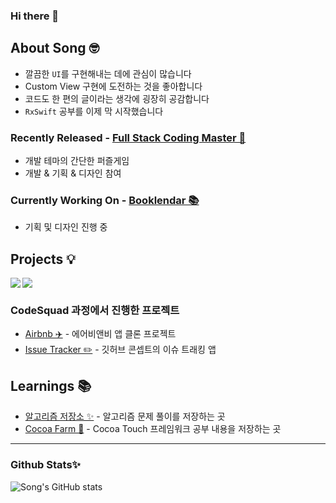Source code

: ### Hi there 👋

## About Song 🤓

- 깔끔한 `UI`를 구현해내는 데에 관심이 많습니다
- Custom View 구현에 도전하는 것을 좋아합니다
- 코드도 한 편의 글이라는 생각에 굉장히 공감합니다
- `RxSwift` 공부를 이제 막 시작했습니다

### Recently Released - [Full Stack Coding Master 🤖](https://github.com/SinsaStation/FullStackCodingBot)
- 개발 테마의 간단한 퍼즐게임
- 개발 & 기획 & 디자인 참여

### Currently Working On - [Booklendar 📚](https://github.com/eeeesong/booklendar) 
- 기획 및 디자인 진행 중

## Projects 💡


<img src="https://img.shields.io/badge/swift-FA7343?style=for-the-badge&logo=swift&logoColor=black" align=left>

<img src="https://img.shields.io/badge/ios-000000?style=for-the-badge&logo=ios&logoColor=white" align=center>


### CodeSquad 과정에서 진행한 프로젝트
- [Airbnb ✈️](https://github.com/eeeesong/airbnb) - 에어비앤비 앱 클론 프로젝트
- [Issue Tracker ✏️](https://github.com/d-h-k/issue-tracker) - 깃허브 콘셉트의 이슈 트래킹 앱

## Learnings 📚

- [알고리즘 저장소 ✨](https://github.com/eeeesong/algorithm) - 알고리즘 문제 풀이를 저장하는 곳
- [Cocoa Farm 🍫](https://github.com/eeeesong/cocoa-farm) - Cocoa Touch 프레임워크 공부 내용을 저장하는 곳

-------

### Github Stats✨

![Song's GitHub stats](https://github-readme-stats.vercel.app/api?username=eeeesong&count_private=true&show_icons=false&theme=cobalt)

<!--
**eeeesong/eeeesong** is a ✨ _special_ ✨ repository because its `README.md` (this file) appears on your GitHub profile.

Here are some ideas to get you started:

- 🔭 I’m currently working on ...
- 🌱 I’m currently learning ...
- 👯 I’m looking to collaborate on ...
- 🤔 I’m looking for help with ...
- 💬 Ask me about ...
- 📫 How to reach me: ...
- 😄 Pronouns: ...
- ⚡ Fun fact: ...
-->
--------
- [The task]: Return every entry above exactly as written, with no pictures included.

- [Output below]:
Source code

: ### Hi there 👋

## About Song 🤓

- 깔끔한 `UI`를 구현해내는 데에 관심이 많습니다
- Custom View 구현에 도전하는 것을 좋아합니다
- 코드도 한 편의 글이라는 생각에 굉장히 공감합니다
- `RxSwift` 공부를 이제 막 시작했습니다

### Recently Released - [Full Stack Coding Master 🤖](https://github.com/SinsaStation/FullStackCodingBot)
- 개발 테마의 간단한 퍼즐게임
- 개발 & 기획 & 디자인 참여

### Currently Working On - [Booklendar 📚](https://github.com/eeeesong/booklendar) 
- 기획 및 디자인 진행 중

## Projects 💡


<img src="https://img.shields.io/badge/swift-FA7343?style=for-the-badge&logo=swift&logoColor=black" align=left>

<img src="https://img.shields.io/badge/ios-000000?style=for-the-badge&logo=ios&logoColor=white" align=center>


### CodeSquad 과정에서 진행한 프로젝트
- [Airbnb ✈️](https://github.com/eeeesong/airbnb) - 에어비앤비 앱 클론 프로젝트
- [Issue Tracker ✏️](https://github.com/d-h-k/issue-tracker) - 깃허브 콘셉트의 이슈 트래킹 앱

## Learnings 📚

- [알고리즘 저장소 ✨](https://github.com/eeeesong/algorithm) - 알고리즘 문제 풀이를 저장하는 곳
- [Cocoa Farm 🍫](https://github.com/eeeesong/cocoa-farm) - Cocoa Touch 프레임워크 공부 내용을 저장하는 곳

-------

### Github Stats✨

![Song's GitHub stats](https://github-readme-stats.vercel.app/api?username=eeeesong&count_private=true&show_icons=false&theme=cobalt)

<!--
**eeeesong/eeeesong** is a ✨ _special_ ✨ repository because its `README.md` (this file) appears on your GitHub profile.

Here are some ideas to get you started:

- 🔭 I’m currently working on ...
- 🌱 I’m currently learning ...
- 👯 I’m looking to collaborate on ...
- 🤔 I’m looking for help with ...
- 💬 Ask me about ...
- 📫 How to reach me: ...
- 😄 Pronouns: ...
- ⚡ Fun fact: ...
-->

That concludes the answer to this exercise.